Marketing understands the supermarket behemoth will resurrect the concept of 'Dotty' in a TV campaign launching this month, as it looks to take the brand back to its heritage and reconnect with consumers. The campaign is expected to be a far-reaching and significant investment that harks back to elements of the famous adverts of the 90s.
According to senior sources, the beleaguered retailer has been exploring whether to revive the famously demanding shopper for some time and is set to bring back ads inspired by the concept and the family dynamic - but not featuring the original character. Marketing understands it will be as soon as this month, as the retailer has been filming a major TV campaign featuring Gavin and Stacey star Ruth Jones (as also reported on the Cambridge News) and comedy actor Ben Miller.
The campaign, featuring the celebrities, has been shot in a Tesco store in Newmarket, according to residents on a Facebook forum local to the store.
Sources have speculated to Marketing that while the ads will revive the ‘concept’ of the Dotty campaign (below), which "worked well because of the dynamic of the characters", it will refresh the theme with new faces that would better resonate with today’s consumer.
The character Dotty was first introduced in 1995 to personify the retailer's 'Every little helps' strategy and was played by Prunella Scales. Dotty was a demanding shopper always looking to put Tesco and its store initiatives to the test, much to the embarrassment of her daughter, who was played by Jane Horrocks.
The much-anticipated brand campaign will be the first since Tesco appointed BBH without a pitch in January and is expected to take the retailer back to its roots as CEO Dave Lewis looks to reconnect the brand with consumers.
The 'Dotty' campaign series is heralded as one of Tesco's most successful marketing initiatives and was credited with helping drive Tesco's growth and widen the gap with arch rival Sainsbury's.

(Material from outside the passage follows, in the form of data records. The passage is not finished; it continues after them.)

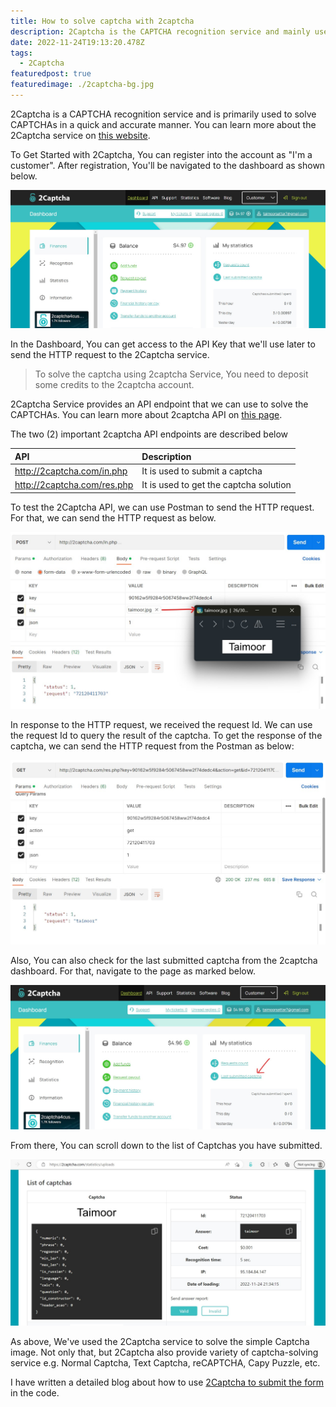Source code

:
 ```yaml
---
title: How to solve captcha with 2captcha
description: 2Captcha is the CAPTCHA recognition service and mainly used to solve CAPTCHAs in a quick and accurate way possible
date: 2022-11-24T19:13:20.478Z
tags:
  - 2Captcha
featuredpost: true
featuredimage: ./2captcha-bg.jpg
---
```


2Captcha is a CAPTCHA recognition service and is primarily used to solve CAPTCHAs in a quick and accurate manner. You can learn more about the 2Captcha service on [this website](https://2captcha.com).

To Get Started with 2Captcha, You can register into the account as "I'm a customer". After registration, You'll be navigated to the dashboard as shown below.

![2captcha service](./2captcha-service.jpg)

In the Dashboard, You can get access to the API Key that we'll use later to send the HTTP request to the 2Captcha service.

> To solve the captcha using 2captcha Service, You need to deposit some credits to the 2captcha account.

2Captcha Service provides an API endpoint that we can use to solve the CAPTCHAs. You can learn more about 2captcha API on [this page](https://2captcha.com/api-docs).

The two (2) important 2captcha API endpoints are described below

| API                           | Description                             |
| :---------------------------- | :-------------------------------------- |
| http://2captcha.com/in.php    | It is used to submit a captcha          |
| http://2captcha.com/res.php   | It is used to get the captcha solution  |

To test the 2Captcha API, we can use Postman to send the HTTP request. For that, we can send the HTTP request as below.

![in.php 2captcha](./in-php-2captcha.jpg)

In response to the HTTP request, we received the request Id. We can use the request Id to query the result of the captcha. To get the response of the captcha, we can send the HTTP request from the Postman as below:

![res result 2captcha](./res-result.jpg)

Also, You can also check for the last submitted captcha from the 2captcha dashboard. For that, navigate to the page as marked below.

![Last Captcha Navigation](last-captcha-navigation.jpg)

From there, You can scroll down to the list of Captchas you have submitted.

![list of Captchas](./list-of-captchas.jpg)

As above, We've used the 2Captcha service to solve the simple Captcha image. Not only that, but 2Captcha also provide variety of captcha-solving service e.g. Normal Captcha, Text Captcha, reCAPTCHA, Capy Puzzle, etc.

I have written a detailed blog about how to use [2Captcha to submit the form](/blogs/form-submission-puppeteer-2captcha) in the code.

The campaign secured IPA Effectiveness Gold and the Grand Prix in 2000, followed by Silver in 2002.
Tesco will be hoping its marketing campaign will deliver similar magic to boost its flagging sales after today it reported profits down 55%, though sales decline improved marginally.
Hit by poor trading, horsemeat and the financial accounting 'scandal', Tesco is looking to turn around its brand performance.
At the IGD Big Debate in London on Tuesday, CEO Dave Lewis vowed to make customers the core of the business once more.
Lewis, who was formerly a marketer, revealed it had spoken to more than 8,000 people about the Tesco brand and its values, revealing its aim is to serve shoppers "a little better every day".
A Tesco spokesperson said: "Our work with BBH will play an important role as we continue to reconnect with customers across the UK. We’re excited by the progress we’ve made so far and look forward to sharing this work with our customers very soon."